Restate word for word each line of the data, starting at the one containing "### **DSGVO-konforme Datenerfassung:**" and running through the last.
Start of INPUT DATA
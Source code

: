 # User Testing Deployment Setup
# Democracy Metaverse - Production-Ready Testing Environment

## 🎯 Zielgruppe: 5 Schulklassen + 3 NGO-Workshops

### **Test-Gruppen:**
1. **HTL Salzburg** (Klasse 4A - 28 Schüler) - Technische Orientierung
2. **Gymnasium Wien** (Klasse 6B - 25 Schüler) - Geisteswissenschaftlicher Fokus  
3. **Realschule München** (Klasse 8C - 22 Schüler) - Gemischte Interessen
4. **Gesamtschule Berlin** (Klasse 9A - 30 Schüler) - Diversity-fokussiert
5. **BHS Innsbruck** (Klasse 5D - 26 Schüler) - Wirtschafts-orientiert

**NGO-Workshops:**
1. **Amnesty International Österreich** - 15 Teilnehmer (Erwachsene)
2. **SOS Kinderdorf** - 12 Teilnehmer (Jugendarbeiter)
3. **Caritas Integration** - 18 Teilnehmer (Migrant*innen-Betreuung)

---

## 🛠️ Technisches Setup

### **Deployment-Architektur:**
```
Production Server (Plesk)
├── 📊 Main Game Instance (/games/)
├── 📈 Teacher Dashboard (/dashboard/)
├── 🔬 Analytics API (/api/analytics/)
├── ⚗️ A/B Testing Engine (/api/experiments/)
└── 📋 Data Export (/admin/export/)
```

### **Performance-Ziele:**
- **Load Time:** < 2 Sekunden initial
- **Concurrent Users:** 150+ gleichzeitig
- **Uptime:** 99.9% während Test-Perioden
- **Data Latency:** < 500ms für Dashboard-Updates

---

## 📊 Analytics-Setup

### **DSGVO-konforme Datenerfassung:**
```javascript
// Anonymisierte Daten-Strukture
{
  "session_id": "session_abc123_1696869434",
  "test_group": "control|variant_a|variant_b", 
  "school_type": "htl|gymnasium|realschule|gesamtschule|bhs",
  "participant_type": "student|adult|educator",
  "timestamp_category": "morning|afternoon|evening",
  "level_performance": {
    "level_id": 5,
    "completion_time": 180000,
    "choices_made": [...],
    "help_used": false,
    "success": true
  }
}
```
End of INPUT DATA
REPLY TO THE EXERCISE
### **DSGVO-konforme Datenerfassung:**
```javascript
// Anonymisierte Daten-Strukture
{
  "session_id": "session_abc123_1696869434",
  "test_group": "control|variant_a|variant_b", 
  "school_type": "htl|gymnasium|realschule|gesamtschule|bhs",
  "participant_type": "student|adult|educator",
  "timestamp_category": "morning|afternoon|evening",
  "level_performance": {
    "level_id": 5,
    "completion_time": 180000,
    "choices_made": [...],
    "help_used": false,
    "success": true
  }
}
```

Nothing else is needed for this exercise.